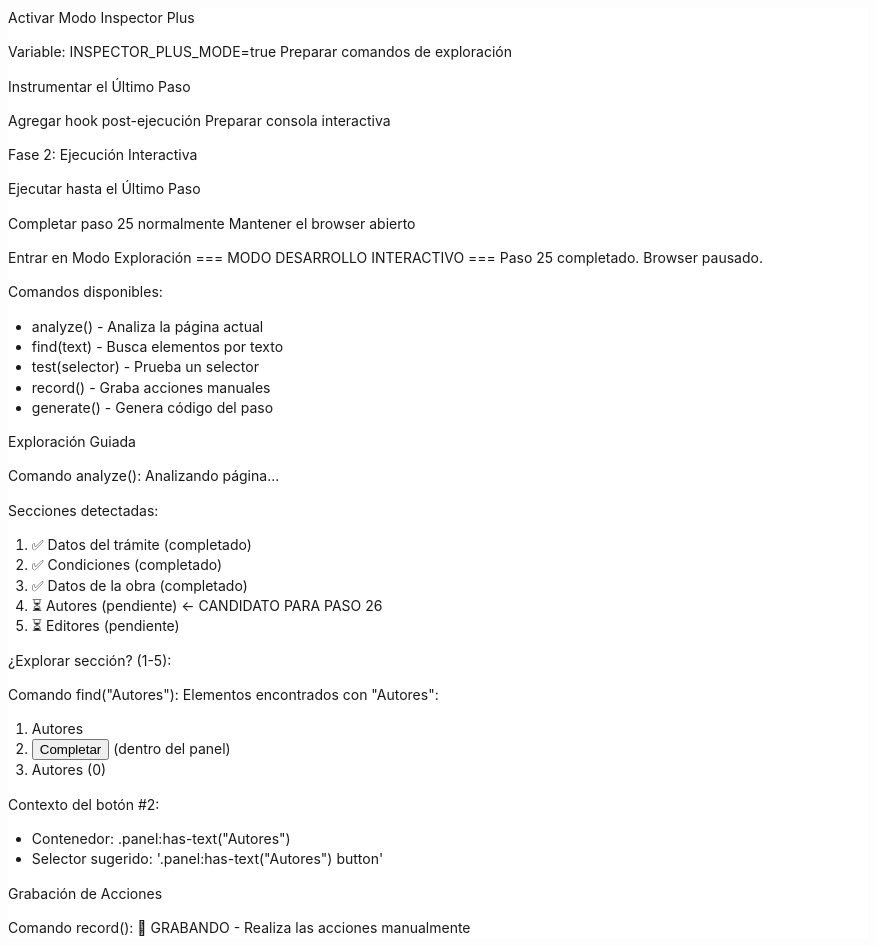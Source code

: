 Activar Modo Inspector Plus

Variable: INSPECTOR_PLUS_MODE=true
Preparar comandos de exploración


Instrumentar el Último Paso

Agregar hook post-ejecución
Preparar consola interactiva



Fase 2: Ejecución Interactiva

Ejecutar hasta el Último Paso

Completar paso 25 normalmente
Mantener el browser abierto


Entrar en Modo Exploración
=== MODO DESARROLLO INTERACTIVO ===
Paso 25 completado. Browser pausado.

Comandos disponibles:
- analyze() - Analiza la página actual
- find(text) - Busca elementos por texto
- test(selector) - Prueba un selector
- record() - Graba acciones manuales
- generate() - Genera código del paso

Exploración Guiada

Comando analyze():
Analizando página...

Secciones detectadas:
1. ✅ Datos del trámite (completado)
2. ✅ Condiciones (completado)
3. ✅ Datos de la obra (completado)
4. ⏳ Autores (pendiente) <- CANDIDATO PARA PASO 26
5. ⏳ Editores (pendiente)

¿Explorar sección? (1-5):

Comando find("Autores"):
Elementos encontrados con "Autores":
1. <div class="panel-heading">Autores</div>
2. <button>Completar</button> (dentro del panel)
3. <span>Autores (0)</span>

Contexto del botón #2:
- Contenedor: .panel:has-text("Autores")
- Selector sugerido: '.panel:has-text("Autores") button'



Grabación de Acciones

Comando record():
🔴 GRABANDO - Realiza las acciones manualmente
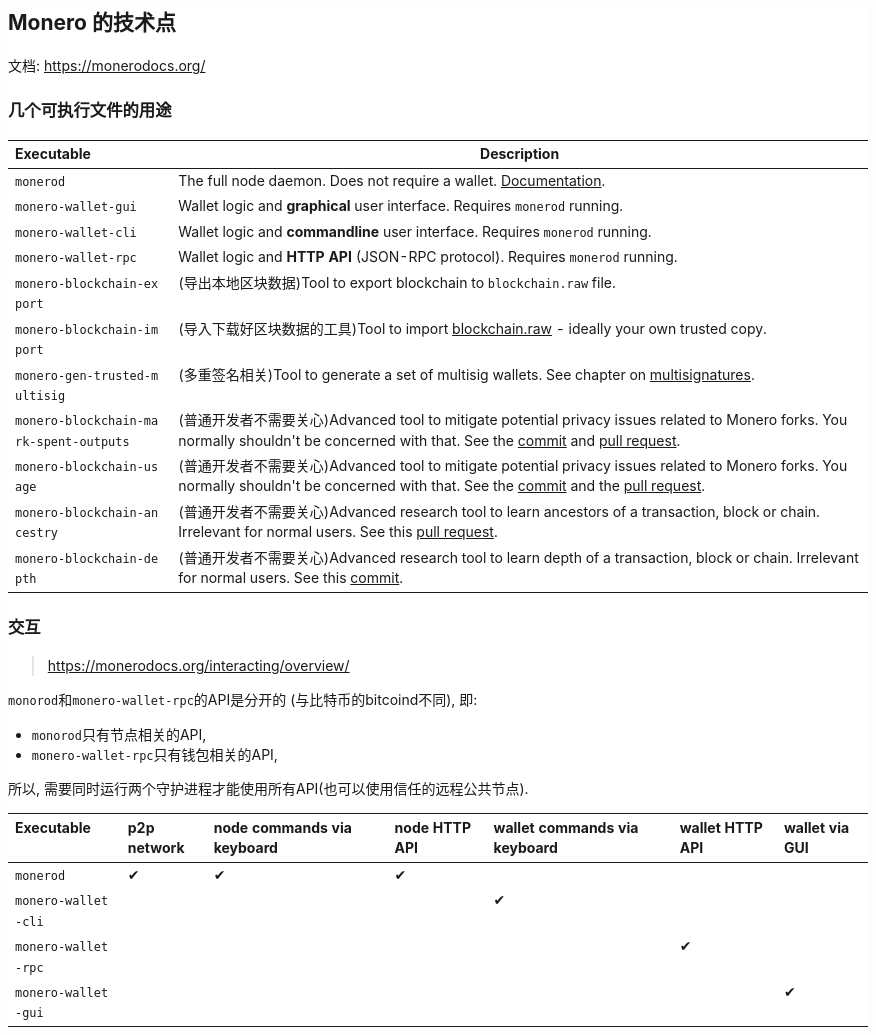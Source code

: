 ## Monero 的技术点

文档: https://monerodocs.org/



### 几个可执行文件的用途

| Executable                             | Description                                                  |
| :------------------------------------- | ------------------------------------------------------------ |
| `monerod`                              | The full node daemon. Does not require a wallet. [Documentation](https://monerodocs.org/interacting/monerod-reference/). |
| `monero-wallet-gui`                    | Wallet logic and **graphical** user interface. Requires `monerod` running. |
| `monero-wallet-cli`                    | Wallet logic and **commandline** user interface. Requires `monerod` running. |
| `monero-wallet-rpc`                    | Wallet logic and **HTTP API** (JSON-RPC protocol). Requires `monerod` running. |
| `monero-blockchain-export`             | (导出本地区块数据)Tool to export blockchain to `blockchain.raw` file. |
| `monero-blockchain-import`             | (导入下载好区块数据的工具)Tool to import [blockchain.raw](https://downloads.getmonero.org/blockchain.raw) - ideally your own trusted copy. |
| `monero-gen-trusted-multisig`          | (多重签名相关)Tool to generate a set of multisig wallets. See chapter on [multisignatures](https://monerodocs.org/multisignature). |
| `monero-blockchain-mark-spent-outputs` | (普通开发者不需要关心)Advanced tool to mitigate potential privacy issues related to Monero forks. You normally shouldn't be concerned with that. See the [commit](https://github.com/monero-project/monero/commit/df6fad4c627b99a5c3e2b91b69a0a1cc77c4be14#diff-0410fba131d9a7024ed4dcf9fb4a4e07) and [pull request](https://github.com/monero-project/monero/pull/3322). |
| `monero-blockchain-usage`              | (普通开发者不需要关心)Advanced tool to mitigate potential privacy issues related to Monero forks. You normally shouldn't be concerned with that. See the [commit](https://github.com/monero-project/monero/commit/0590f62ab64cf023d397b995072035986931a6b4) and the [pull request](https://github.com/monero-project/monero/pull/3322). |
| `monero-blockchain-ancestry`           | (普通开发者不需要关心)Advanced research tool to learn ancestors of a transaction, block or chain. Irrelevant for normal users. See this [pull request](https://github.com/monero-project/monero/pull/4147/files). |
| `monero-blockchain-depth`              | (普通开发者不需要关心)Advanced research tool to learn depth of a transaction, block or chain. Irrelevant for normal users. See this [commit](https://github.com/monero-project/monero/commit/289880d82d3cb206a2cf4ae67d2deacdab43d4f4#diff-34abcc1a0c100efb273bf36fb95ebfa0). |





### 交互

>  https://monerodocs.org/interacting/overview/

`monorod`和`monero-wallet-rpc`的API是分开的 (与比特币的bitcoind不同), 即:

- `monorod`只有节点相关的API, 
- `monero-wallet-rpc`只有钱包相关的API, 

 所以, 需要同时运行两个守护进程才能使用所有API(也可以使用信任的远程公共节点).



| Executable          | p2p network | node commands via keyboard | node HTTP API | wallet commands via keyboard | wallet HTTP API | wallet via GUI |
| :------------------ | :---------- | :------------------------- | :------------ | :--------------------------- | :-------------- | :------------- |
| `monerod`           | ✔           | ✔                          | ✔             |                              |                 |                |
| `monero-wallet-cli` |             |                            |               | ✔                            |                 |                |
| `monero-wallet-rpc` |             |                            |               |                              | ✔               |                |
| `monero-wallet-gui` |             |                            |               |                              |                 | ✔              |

■ Task requirements: Leave the pictures out. Otherwise, output the listing above exactly.

■ Solution for this exercise:
Source code

: Activar Modo Inspector Plus

Variable: INSPECTOR_PLUS_MODE=true
Preparar comandos de exploración


Instrumentar el Último Paso

Agregar hook post-ejecución
Preparar consola interactiva



Fase 2: Ejecución Interactiva

Ejecutar hasta el Último Paso

Completar paso 25 normalmente
Mantener el browser abierto


Entrar en Modo Exploración
=== MODO DESARROLLO INTERACTIVO ===
Paso 25 completado. Browser pausado.

Comandos disponibles:
- analyze() - Analiza la página actual
- find(text) - Busca elementos por texto
- test(selector) - Prueba un selector
- record() - Graba acciones manuales
- generate() - Genera código del paso

Exploración Guiada

Comando analyze():
Analizando página...

Secciones detectadas:
1. ✅ Datos del trámite (completado)
2. ✅ Condiciones (completado)
3. ✅ Datos de la obra (completado)
4. ⏳ Autores (pendiente) <- CANDIDATO PARA PASO 26
5. ⏳ Editores (pendiente)

¿Explorar sección? (1-5):

Comando find("Autores"):
Elementos encontrados con "Autores":
1. <div class="panel-heading">Autores</div>
2. <button>Completar</button> (dentro del panel)
3. <span>Autores (0)</span>

Contexto del botón #2:
- Contenedor: .panel:has-text("Autores")
- Selector sugerido: '.panel:has-text("Autores") button'



Grabación de Acciones

Comando record():
🔴 GRABANDO - Realiza las acciones manualmente
Source code

: ## Monero 的技术点

文档: https://monerodocs.org/



### 几个可执行文件的用途

| Executable                             | Description                                                  |
| :------------------------------------- | ------------------------------------------------------------ |
| `monerod`                              | The full node daemon. Does not require a wallet. [Documentation](https://monerodocs.org/interacting/monerod-reference/). |
| `monero-wallet-gui`                    | Wallet logic and **graphical** user interface. Requires `monerod` running. |
| `monero-wallet-cli`                    | Wallet logic and **commandline** user interface. Requires `monerod` running. |
| `monero-wallet-rpc`                    | Wallet logic and **HTTP API** (JSON-RPC protocol). Requires `monerod` running. |
| `monero-blockchain-export`             | (导出本地区块数据)Tool to export blockchain to `blockchain.raw` file. |
| `monero-blockchain-import`             | (导入下载好区块数据的工具)Tool to import [blockchain.raw](https://downloads.getmonero.org/blockchain.raw) - ideally your own trusted copy. |
| `monero-gen-trusted-multisig`          | (多重签名相关)Tool to generate a set of multisig wallets. See chapter on [multisignatures](https://monerodocs.org/multisignature). |
| `monero-blockchain-mark-spent-outputs` | (普通开发者不需要关心)Advanced tool to mitigate potential privacy issues related to Monero forks. You normally shouldn't be concerned with that. See the [commit](https://github.com/monero-project/monero/commit/df6fad4c627b99a5c3e2b91b69a0a1cc77c4be14#diff-0410fba131d9a7024ed4dcf9fb4a4e07) and [pull request](https://github.com/monero-project/monero/pull/3322). |
| `monero-blockchain-usage`              | (普通开发者不需要关心)Advanced tool to mitigate potential privacy issues related to Monero forks. You normally shouldn't be concerned with that. See the [commit](https://github.com/monero-project/monero/commit/0590f62ab64cf023d397b995072035986931a6b4) and the [pull request](https://github.com/monero-project/monero/pull/3322). |
| `monero-blockchain-ancestry`           | (普通开发者不需要关心)Advanced research tool to learn ancestors of a transaction, block or chain. Irrelevant for normal users. See this [pull request](https://github.com/monero-project/monero/pull/4147/files). |
| `monero-blockchain-depth`              | (普通开发者不需要关心)Advanced research tool to learn depth of a transaction, block or chain. Irrelevant for normal users. See this [commit](https://github.com/monero-project/monero/commit/289880d82d3cb206a2cf4ae67d2deacdab43d4f4#diff-34abcc1a0c100efb273bf36fb95ebfa0). |





### 交互

>  https://monerodocs.org/interacting/overview/

`monorod`和`monero-wallet-rpc`的API是分开的 (与比特币的bitcoind不同), 即:

- `monorod`只有节点相关的API, 
- `monero-wallet-rpc`只有钱包相关的API, 

 所以, 需要同时运行两个守护进程才能使用所有API(也可以使用信任的远程公共节点).



| Executable          | p2p network | node commands via keyboard | node HTTP API | wallet commands via keyboard | wallet HTTP API | wallet via GUI |
| :------------------ | :---------- | :------------------------- | :------------ | :--------------------------- | :-------------- | :------------- |
| `monerod`           | ✔           | ✔                          | ✔             |                              |                 |                |
| `monero-wallet-cli` |             |                            |               | ✔                            |                 |                |
| `monero-wallet-rpc` |             |                            |               |                              | ✔               |                |
| `monero-wallet-gui` |             |                            |               |                              |                 | ✔              |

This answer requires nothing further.